Properties from spin-phonon coupling in high-T$_C$ superconductors: HgBa$_2$CuO$_4$ and La$_{(2-x)}$Sr$_x$CuO$_4$

The mechanism of spin-phonon coupling (SPC) in high-T$_C$ copper oxides is explored from band calculations on LSCO and HBCO systems. The LMTO band calculations, based on the local density approximation, are made for cells containing frozen phonon displacements and/or spin waves within the CuO plane. The virtual crystal approximation is used for studies of hole doped systems.

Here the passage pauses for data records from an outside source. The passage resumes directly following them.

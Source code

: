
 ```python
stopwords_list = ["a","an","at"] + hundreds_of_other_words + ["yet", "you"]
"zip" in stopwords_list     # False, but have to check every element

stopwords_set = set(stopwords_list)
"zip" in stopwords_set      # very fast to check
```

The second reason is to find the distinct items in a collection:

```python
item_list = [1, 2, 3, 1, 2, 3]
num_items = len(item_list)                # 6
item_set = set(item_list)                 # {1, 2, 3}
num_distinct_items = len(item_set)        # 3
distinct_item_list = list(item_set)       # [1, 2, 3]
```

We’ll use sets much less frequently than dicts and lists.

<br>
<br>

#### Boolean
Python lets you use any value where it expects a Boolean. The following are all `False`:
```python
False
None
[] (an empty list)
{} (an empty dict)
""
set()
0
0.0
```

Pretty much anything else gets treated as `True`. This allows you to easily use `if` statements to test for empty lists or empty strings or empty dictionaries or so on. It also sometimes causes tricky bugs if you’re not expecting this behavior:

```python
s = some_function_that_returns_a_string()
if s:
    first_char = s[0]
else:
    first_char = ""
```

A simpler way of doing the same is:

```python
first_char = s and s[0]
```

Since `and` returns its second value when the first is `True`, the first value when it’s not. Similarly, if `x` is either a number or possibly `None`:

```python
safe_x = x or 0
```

The main result is that phonons are favorable for spin waves and vice-versa, and that pseudogaps appear naturally in the band structures of striped materials with strong SPC. The wave length of the spin-phonon modulation is related to doping, and the mutual enhancement of SPC is strongest when the non-doped system is close to an anti-ferro magnetic ground state. The calculated band results are used for modelling of different properties, such as isotope effects, phonon softening, shear dependences and T-variations. The results are discussed and compared with experiment. It is speculated that perpendicular SPC, with different behavior along x- and y-directions, can produce double gap structures. A moderate correction to LDA, which stabilizes the AFM state for the undoped material, will enhance the coupling constant for spin fluctuations $\lambda_{sf}$ for doped cases. These results suggest that properties of high-T$_C$ superconductors should depend both on phonons and magnetic fluctuations.